The main problem this architecture is seeking to fix is the disentanglement issue, and using this approach is more widely used and known in community.

The interpretation of how InfoGAN work in high-level language is like this; we separate the model into two parts: 1. First part corresponding to truly random noise, 2. Second part is corresponding to the something we call "latent code".

The latent code can be thought as a "hidden" condition in a conditional generator, we actually want this to have an interpretable meaning.
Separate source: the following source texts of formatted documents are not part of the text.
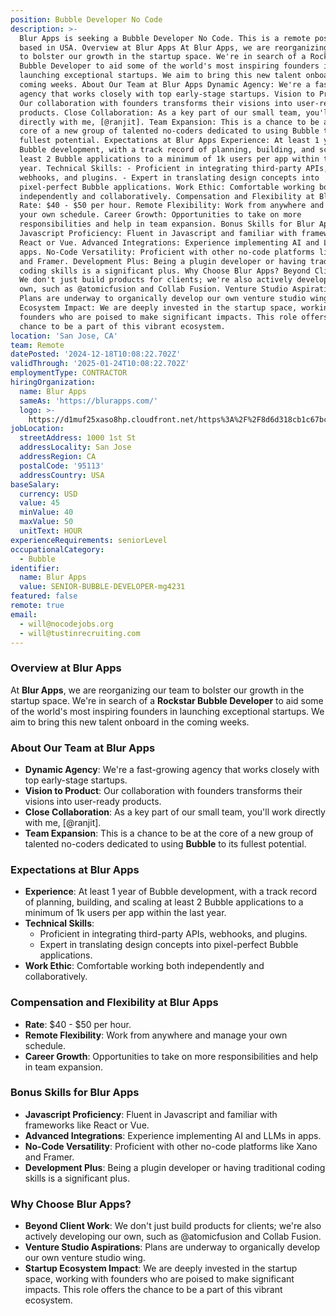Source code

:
 ```yaml
---
position: Bubble Developer No Code
description: >-
  Blur Apps is seeking a Bubble Developer No Code. This is a remote position
  based in USA. Overview at Blur Apps At Blur Apps, we are reorganizing our team
  to bolster our growth in the startup space. We're in search of a Rockstar
  Bubble Developer to aid some of the world's most inspiring founders in
  launching exceptional startups. We aim to bring this new talent onboard in the
  coming weeks. About Our Team at Blur Apps Dynamic Agency: We're a fast-growing
  agency that works closely with top early-stage startups. Vision to Product:
  Our collaboration with founders transforms their visions into user-ready
  products. Close Collaboration: As a key part of our small team, you'll work
  directly with me, [@ranjit]. Team Expansion: This is a chance to be at the
  core of a new group of talented no-coders dedicated to using Bubble to its
  fullest potential. Expectations at Blur Apps Experience: At least 1 year of
  Bubble development, with a track record of planning, building, and scaling at
  least 2 Bubble applications to a minimum of 1k users per app within the last
  year. Technical Skills: - Proficient in integrating third-party APIs,
  webhooks, and plugins. - Expert in translating design concepts into
  pixel-perfect Bubble applications. Work Ethic: Comfortable working both
  independently and collaboratively. Compensation and Flexibility at Blur Apps
  Rate: $40 - $50 per hour. Remote Flexibility: Work from anywhere and manage
  your own schedule. Career Growth: Opportunities to take on more
  responsibilities and help in team expansion. Bonus Skills for Blur Apps
  Javascript Proficiency: Fluent in Javascript and familiar with frameworks like
  React or Vue. Advanced Integrations: Experience implementing AI and LLMs in
  apps. No-Code Versatility: Proficient with other no-code platforms like Xano
  and Framer. Development Plus: Being a plugin developer or having traditional
  coding skills is a significant plus. Why Choose Blur Apps? Beyond Client Work:
  We don't just build products for clients; we're also actively developing our
  own, such as @atomicfusion and Collab Fusion. Venture Studio Aspirations:
  Plans are underway to organically develop our own venture studio wing. Startup
  Ecosystem Impact: We are deeply invested in the startup space, working with
  founders who are poised to make significant impacts. This role offers the
  chance to be a part of this vibrant ecosystem.
location: 'San Jose, CA'
team: Remote
datePosted: '2024-12-18T10:08:22.702Z'
validThrough: '2025-01-24T10:08:22.702Z'
employmentType: CONTRACTOR
hiringOrganization:
  name: Blur Apps
  sameAs: 'https://blurapps.com/'
  logo: >-
    https://d1muf25xaso8hp.cloudfront.net/https%3A%2F%2F8d6d318cb1c67bc0b84ee11b83349e08.cdn.bubble.io%2Ff1707394005610x495759504272951040%2Fblur_apps_logo.jpeg?w=48&h=48&auto=compress&dpr=2&fit=max
jobLocation:
  streetAddress: 1000 1st St
  addressLocality: San Jose
  addressRegion: CA
  postalCode: '95113'
  addressCountry: USA
baseSalary:
  currency: USD
  value: 45
  minValue: 40
  maxValue: 50
  unitText: HOUR
experienceRequirements: seniorLevel
occupationalCategory:
  - Bubble
identifier:
  name: Blur Apps
  value: SENIOR-BUBBLE-DEVELOPER-mg4231
featured: false
remote: true
email:
  - will@nocodejobs.org
  - will@tustinrecruiting.com
---
```


### Overview at Blur Apps
At **Blur Apps**, we are reorganizing our team to bolster our growth in the startup space. We're in search of a **Rockstar Bubble Developer** to aid some of the world's most inspiring founders in launching exceptional startups. We aim to bring this new talent onboard in the coming weeks.

### About Our Team at Blur Apps
- **Dynamic Agency**: We're a fast-growing agency that works closely with top early-stage startups.
- **Vision to Product**: Our collaboration with founders transforms their visions into user-ready products.
- **Close Collaboration**: As a key part of our small team, you'll work directly with me, [@ranjit].
- **Team Expansion**: This is a chance to be at the core of a new group of talented no-coders dedicated to using **Bubble** to its fullest potential.

### Expectations at Blur Apps
- **Experience**: At least 1 year of Bubble development, with a track record of planning, building, and scaling at least 2 Bubble applications to a minimum of 1k users per app within the last year.
- **Technical Skills**:
  - Proficient in integrating third-party APIs, webhooks, and plugins.
  - Expert in translating design concepts into pixel-perfect Bubble applications.
- **Work Ethic**: Comfortable working both independently and collaboratively.

### Compensation and Flexibility at Blur Apps
- **Rate**: $40 - $50 per hour.
- **Remote Flexibility**: Work from anywhere and manage your own schedule.
- **Career Growth**: Opportunities to take on more responsibilities and help in team expansion.

### Bonus Skills for Blur Apps
- **Javascript Proficiency**: Fluent in Javascript and familiar with frameworks like React or Vue.
- **Advanced Integrations**: Experience implementing AI and LLMs in apps.
- **No-Code Versatility**: Proficient with other no-code platforms like Xano and Framer.
- **Development Plus**: Being a plugin developer or having traditional coding skills is a significant plus.

### Why Choose Blur Apps?
- **Beyond Client Work**: We don't just build products for clients; we're also actively developing our own, such as @atomicfusion and Collab Fusion.
- **Venture Studio Aspirations**: Plans are underway to organically develop our own venture studio wing.
- **Startup Ecosystem Impact**: We are deeply invested in the startup space, working with founders who are poised to make significant impacts. This role offers the chance to be a part of this vibrant ecosystem.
It's the most likely that you are wondering how do we get the latent code, a set of random number to be more interpretable than any dimension in a GAN? The answer to this question is "Mutual Information". We want each dimension of the latent code to be as obvious a function as possible of generated images. We won't go any deeper than this, if you want to read more about this matter, I suggest read the reference paper and Information Entropy.

The implementation of InfoGAN is much like before, generator is just like previous models, but the discriminators will undergo some changes. To be more specific, it will be modified in a way so more dimensions are present in its output.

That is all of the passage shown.